How many times have you spent $60 on a AAA game only to play it for a few hours before going back to Terraria, Minecraft, TF 2, CS:GO, Dota 2, LoL, or any of the other games you’ve spent hundreds of hours in after paying $30 or less? Personally, I think a game’s value should roughly correlate to the amount of time I get out of it. If every hour equates to a dollar then I’ve gotten my money’s worth. If I apply that logic to Stardew Valley, the latest smash hit indie game made by a single developer, it should cost $40 instead of $15.
Even that logic is flawed though. I’d say the original Bioshock is still worth $60 even though most people don’t get 60 hours of gameplay from it. There’s more to a game’s value than the amount of gameplay hours it offers, but that’s difficult to quantify so I settle for $1 = 1 hour.
Ultimately, something’s only ever worth what someone’s willing to pay. In the case of No Man’s Sky plenty of people are willing to pay $60, and many will be paying even more.
No Man’s Sky Isn’t Worth It to Me
I’m incredibly impressed with Hello Games’ technical achievement. The way they’ve built this incredibly massive virtual universe is nothing short of spectacular and could ultimately be quite game changing for the industry as a whole. That being said, No Man’s Sky’s behind-the-scenes tech demo was more interesting to me than anything I’ve seen from actual game.
Honestly, I was just as shocked at the pricing news as the next person and I don’t feel No Man’s Sky will be worth $60 at launch. I haven’t seen anything from the game’s promotional material that makes me feel like I’ll spend enough time in the game to warrant the price tag. It looks like a lesser form of Minecraft that’s more focused on exploration than actual gameplay.
I won’t be getting No Man’s Sky at launch for two reasons.
- The game costs too much to pick up blindly without waiting for reviews.
- The minimum system requirements are a hair above my laptop’s capabilities, which means I could probably get it to run but the framerate would be atrocious. (Not exactly what you want for a game that’s largely focused on aesthetic appeal.)
I’m not you though, and I do sincerely hope No Man’s Sky is a massive success that shows indie developers all over the world it’s okay to price their games fairly. Small independent developers are often the teams that push gaming forward and deliver some of the greatest gaming experiences we remember each year. Last year it was Undertale and this year Stardew Valley is already taking the PC gaming community by storm.
If you spend $60 on a game and feel like you got your money’s worth, whether you played it for 10 hours or 100, then it was a worthwhile purchase.
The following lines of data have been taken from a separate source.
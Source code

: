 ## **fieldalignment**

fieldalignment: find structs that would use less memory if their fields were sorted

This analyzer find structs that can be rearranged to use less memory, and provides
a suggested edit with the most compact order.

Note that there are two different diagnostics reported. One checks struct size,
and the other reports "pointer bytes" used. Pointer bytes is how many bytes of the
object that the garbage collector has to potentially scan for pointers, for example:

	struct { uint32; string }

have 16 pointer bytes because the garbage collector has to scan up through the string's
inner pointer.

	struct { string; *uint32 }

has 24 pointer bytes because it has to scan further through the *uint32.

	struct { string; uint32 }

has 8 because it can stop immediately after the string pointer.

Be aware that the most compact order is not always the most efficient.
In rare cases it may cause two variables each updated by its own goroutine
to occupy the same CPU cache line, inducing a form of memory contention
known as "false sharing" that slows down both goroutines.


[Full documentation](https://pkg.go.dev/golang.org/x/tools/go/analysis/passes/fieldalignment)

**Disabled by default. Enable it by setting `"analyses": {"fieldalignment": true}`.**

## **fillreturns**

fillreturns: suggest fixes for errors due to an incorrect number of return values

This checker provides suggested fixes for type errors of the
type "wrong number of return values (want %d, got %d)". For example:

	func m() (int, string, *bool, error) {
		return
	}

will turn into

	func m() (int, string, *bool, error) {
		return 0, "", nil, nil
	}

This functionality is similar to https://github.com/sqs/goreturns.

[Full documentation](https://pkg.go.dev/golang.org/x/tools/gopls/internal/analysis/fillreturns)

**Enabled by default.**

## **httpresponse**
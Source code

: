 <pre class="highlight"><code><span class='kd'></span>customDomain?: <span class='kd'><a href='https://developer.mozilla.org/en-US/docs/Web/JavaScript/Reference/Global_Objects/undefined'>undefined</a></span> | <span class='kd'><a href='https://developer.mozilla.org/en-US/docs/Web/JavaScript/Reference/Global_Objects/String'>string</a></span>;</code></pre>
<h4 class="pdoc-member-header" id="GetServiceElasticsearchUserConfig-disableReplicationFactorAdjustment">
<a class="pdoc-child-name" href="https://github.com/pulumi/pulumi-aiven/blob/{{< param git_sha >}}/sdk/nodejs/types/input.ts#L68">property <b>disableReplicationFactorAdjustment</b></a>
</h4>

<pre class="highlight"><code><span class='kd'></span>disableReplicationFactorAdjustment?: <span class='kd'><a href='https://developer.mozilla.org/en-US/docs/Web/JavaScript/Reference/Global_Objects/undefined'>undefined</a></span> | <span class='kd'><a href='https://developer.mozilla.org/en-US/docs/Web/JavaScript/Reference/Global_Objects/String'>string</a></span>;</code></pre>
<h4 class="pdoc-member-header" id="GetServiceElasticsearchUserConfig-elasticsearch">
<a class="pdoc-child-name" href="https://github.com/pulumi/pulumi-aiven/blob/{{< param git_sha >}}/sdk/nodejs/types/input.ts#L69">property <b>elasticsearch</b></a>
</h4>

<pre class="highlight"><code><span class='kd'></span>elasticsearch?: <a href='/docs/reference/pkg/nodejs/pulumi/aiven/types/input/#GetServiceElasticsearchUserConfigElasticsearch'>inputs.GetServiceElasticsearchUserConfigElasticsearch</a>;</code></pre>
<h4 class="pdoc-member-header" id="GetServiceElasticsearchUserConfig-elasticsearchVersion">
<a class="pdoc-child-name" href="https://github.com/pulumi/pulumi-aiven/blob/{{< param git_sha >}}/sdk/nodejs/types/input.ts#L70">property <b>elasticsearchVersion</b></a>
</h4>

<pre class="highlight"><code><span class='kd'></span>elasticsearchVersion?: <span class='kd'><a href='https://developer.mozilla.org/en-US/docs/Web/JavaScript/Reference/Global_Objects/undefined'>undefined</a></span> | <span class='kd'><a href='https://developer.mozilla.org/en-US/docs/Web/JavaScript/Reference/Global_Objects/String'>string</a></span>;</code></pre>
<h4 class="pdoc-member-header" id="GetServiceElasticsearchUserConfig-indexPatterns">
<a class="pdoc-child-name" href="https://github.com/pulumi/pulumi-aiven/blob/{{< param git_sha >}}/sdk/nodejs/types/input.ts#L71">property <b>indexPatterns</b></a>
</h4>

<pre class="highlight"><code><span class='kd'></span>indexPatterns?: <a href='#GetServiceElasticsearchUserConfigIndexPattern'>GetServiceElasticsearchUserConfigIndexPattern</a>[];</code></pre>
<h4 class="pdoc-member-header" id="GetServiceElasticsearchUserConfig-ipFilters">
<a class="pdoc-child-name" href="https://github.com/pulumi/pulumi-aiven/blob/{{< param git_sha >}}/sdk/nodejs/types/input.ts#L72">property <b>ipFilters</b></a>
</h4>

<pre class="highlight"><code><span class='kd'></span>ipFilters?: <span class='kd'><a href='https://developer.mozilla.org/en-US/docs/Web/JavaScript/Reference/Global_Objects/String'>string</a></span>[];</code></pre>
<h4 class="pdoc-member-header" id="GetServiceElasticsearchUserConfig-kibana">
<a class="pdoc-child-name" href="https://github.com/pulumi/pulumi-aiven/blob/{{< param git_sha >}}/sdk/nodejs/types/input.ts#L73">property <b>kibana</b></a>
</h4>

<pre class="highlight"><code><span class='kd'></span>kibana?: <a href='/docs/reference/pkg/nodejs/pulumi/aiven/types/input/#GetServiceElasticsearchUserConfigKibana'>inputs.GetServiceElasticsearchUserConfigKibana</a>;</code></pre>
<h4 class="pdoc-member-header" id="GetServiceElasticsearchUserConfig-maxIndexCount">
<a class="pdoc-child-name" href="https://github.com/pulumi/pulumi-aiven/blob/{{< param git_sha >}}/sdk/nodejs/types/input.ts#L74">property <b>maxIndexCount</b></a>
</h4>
I think No Man’s Sky is definitely going to be a worthwhile $60 purchase for a lot of people. I just know it’s not right for me.
Take the development team size/cost out of the equation, look at the promotional material and/or whatever critics you trust are saying about the game, then ask yourself if No Man’s Sky is right for you. It’s the best way to ensure you get the biggest bang for your buck and how you should make all of your gaming purchase decisions from here on out.